> [About this task] Using the records below, locate all lines containing "fredrikbaberg" and return them.

※ ※ ※

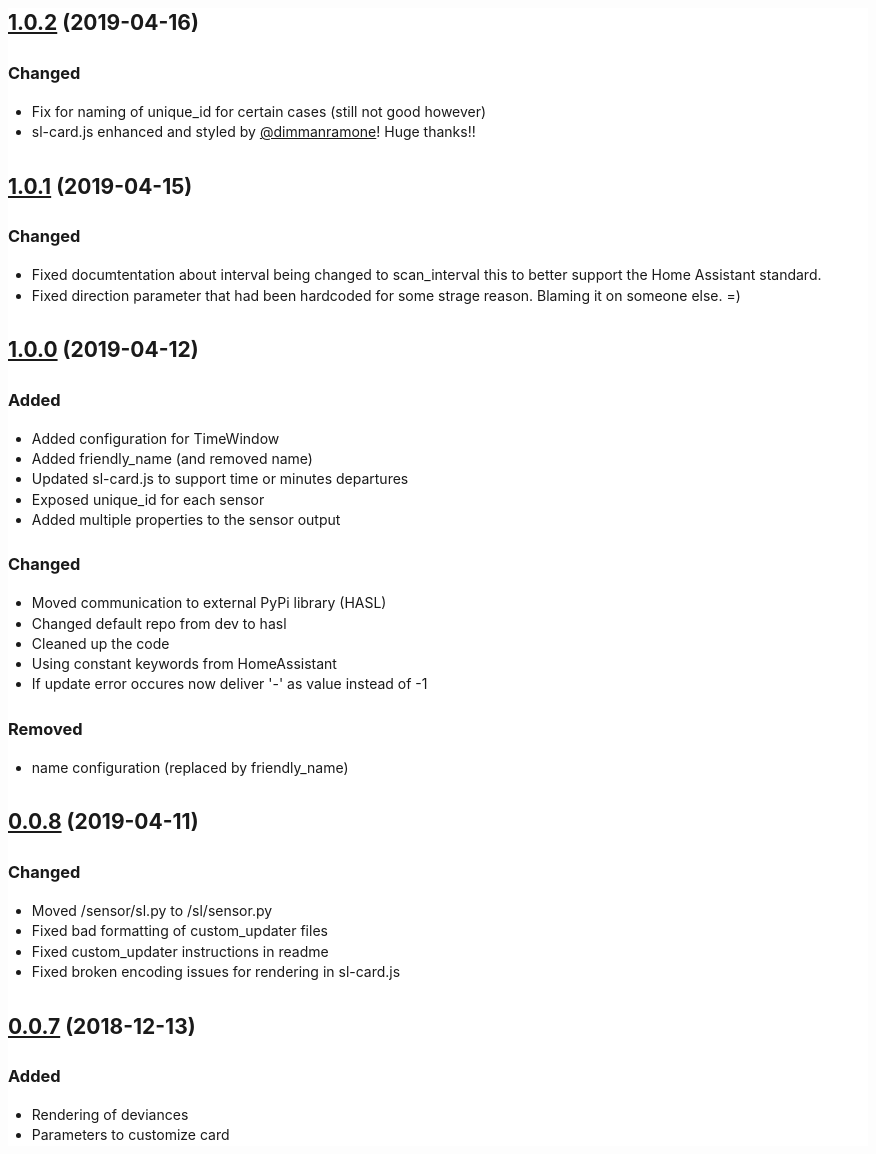 ## [1.0.2] (2019-04-16)

### Changed
- Fix for naming of unique_id for certain cases (still not good however)
- sl-card.js enhanced and styled by [@dimmanramone](https://github.com/dimmanramone)! Huge thanks!!

## [1.0.1] (2019-04-15)

### Changed
- Fixed documtentation about interval being changed to scan_interval this to better support the Home Assistant standard.
- Fixed direction parameter that had been hardcoded for some strage reason. Blaming it on someone else. =)

## [1.0.0] (2019-04-12)

### Added
- Added configuration for TimeWindow
- Added friendly_name (and removed name)
- Updated sl-card.js to support time or minutes departures
- Exposed unique_id for each sensor
- Added multiple properties to the sensor output

### Changed
- Moved communication to external PyPi library (HASL)
- Changed default repo from dev to hasl
- Cleaned up the code
- Using constant keywords from HomeAssistant
- If update error occures now deliver '-' as value instead of -1

### Removed
- name configuration (replaced by friendly_name)

## [0.0.8] (2019-04-11)

### Changed
- Moved /sensor/sl.py to /sl/sensor.py
- Fixed bad formatting of custom_updater files
- Fixed custom_updater instructions in readme
- Fixed broken encoding issues for rendering in sl-card.js

## [0.0.7] (2018-12-13)

### Added
- Rendering of deviances
- Parameters to customize card


[keep-a-changelog]: http://keepachangelog.com/en/1.0.0/
[3.0.6]: https://github.com/hasl-sensor/integration/compare/3.0.4...3.0.5
[3.0.5]: https://github.com/hasl-sensor/integration/compare/3.0.4...3.0.5
[3.0.4]: https://github.com/hasl-sensor/integration/compare/3.0.3...3.0.4
[3.0.3]: https://github.com/hasl-sensor/integration/compare/3.0.2...3.0.3
[3.0.2]: https://github.com/hasl-sensor/integration/compare/3.0.1...3.0.2
[3.0.1]: https://github.com/hasl-sensor/integration/compare/3.0.0...3.0.1
[3.0.0]: https://github.com/hasl-sensor/integration/compare/3.0.0-beta.4...3.0.0
[3.0.0-beta.4]: https://github.com/hasl-sensor/integration/compare/3.0.0-beta.3...3.0.0-beta.4
[3.0.0-beta.3]: https://github.com/hasl-sensor/integration/compare/3.0.0-beta.2...3.0.0-beta.3
[3.0.0-beta.2]: https://github.com/hasl-sensor/integration/compare/3.0.0-beta.1...3.0.0-beta.2
[3.0.0-beta.1]: https://github.com/hasl-sensor/integration/compare/3.0.0-beta.1...DSorlov:2.2.7
[2.2.7]: https://github.com/DSorlov/hasl-platform/compare/2.2.6...2.2.7
[2.2.6]: https://github.com/DSorlov/hasl-platform/compare/2.2.5...2.2.6
[2.2.5]: https://github.com/DSorlov/hasl-platform/compare/2.2.4...2.2.5
[2.2.4]: https://github.com/DSorlov/hasl-platform/compare/2.2.3...2.2.4
[2.2.3]: https://github.com/DSorlov/hasl-platform/compare/2.2.3...2.2.2
[2.2.2]: https://github.com/DSorlov/hasl-platform/compare/2.2.2...2.2.1
[2.2.1]: https://github.com/DSorlov/hasl-platform/compare/2.2.1...2.2.0
[2.2.0]: https://github.com/DSorlov/hasl-platform/compare/2.2.0...2.1.3
[2.1.3]: https://github.com/DSorlov/hasl-platform/compare/2.1.3...2.1.2
[2.1.2]: https://github.com/DSorlov/hasl-platform/compare/2.1.1...2.1.2
[2.1.1]: https://github.com/DSorlov/hasl-platform/compare/2.1.0...2.1.1
[2.1.0]: https://github.com/DSorlov/hasl-platform/compare/2.0.3...2.1.0
[2.0.3]: https://github.com/DSorlov/hasl-platform/compare/2.0.2...2.0.3
[2.0.2]: https://github.com/DSorlov/hasl-platform/compare/2.0.1...2.0.2
[2.0.1]: https://github.com/DSorlov/hasl-platform/compare/2.0.0...2.0.1
[2.0.0]: https://github.com/DSorlov/hasl-platform/compare/1.0.3...2.0.0
[1.0.3]: https://github.com/DSorlov/hasl-platform/compare/1.0.2...1.0.3
[1.0.2]: https://github.com/DSorlov/hasl-platform/compare/1.0.1...1.0.2
[1.0.1]: https://github.com/DSorlov/hasl-platform/compare/1.0.0...1.0.1
[1.0.0]: https://github.com/DSorlov/hasl-platform/compare/0.0.8...1.0.0
[0.0.8]: https://github.com/DSorlov/hasl-platform/compare/0.0.7...0.0.8
[0.0.7]: https://github.com/DSorlov/hasl-platform/compare/0.0.6...0.0.7
[0.0.6]: https://github.com/DSorlov/hasl-platform/compare/0.0.5...0.0.6
[0.0.5]: https://github.com/DSorlov/hasl-platform/compare/v0.0.4...0.0.5
[0.0.4]: https://github.com/fredrikbaberg/ha-sensor-sl/compare/v0.0.3...DSorlov:v0.0.4
[0.0.3]: https://github.com/fredrikbaberg/ha-sensor-sl/compare/v0.0.2...v0.0.3
[0.0.2]: https://github.com/fredrikbaberg/ha-sensor-sl/compare/fredrikbaberg:v0.0.2...fuffenz:master
[0.0.1]: https://github.com/fuffenz/ha-sensor-sl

※ ※ ※

> [Reply to the task]
[0.0.4]: https://github.com/fredrikbaberg/ha-sensor-sl/compare/v0.0.3...DSorlov:v0.0.4
[0.0.3]: https://github.com/fredrikbaberg/ha-sensor-sl/compare/v0.0.2...v0.0.3
[0.0.2]: https://github.com/fredrikbaberg/ha-sensor-sl/compare/fredrikbaberg:v0.0.2...fuffenz:master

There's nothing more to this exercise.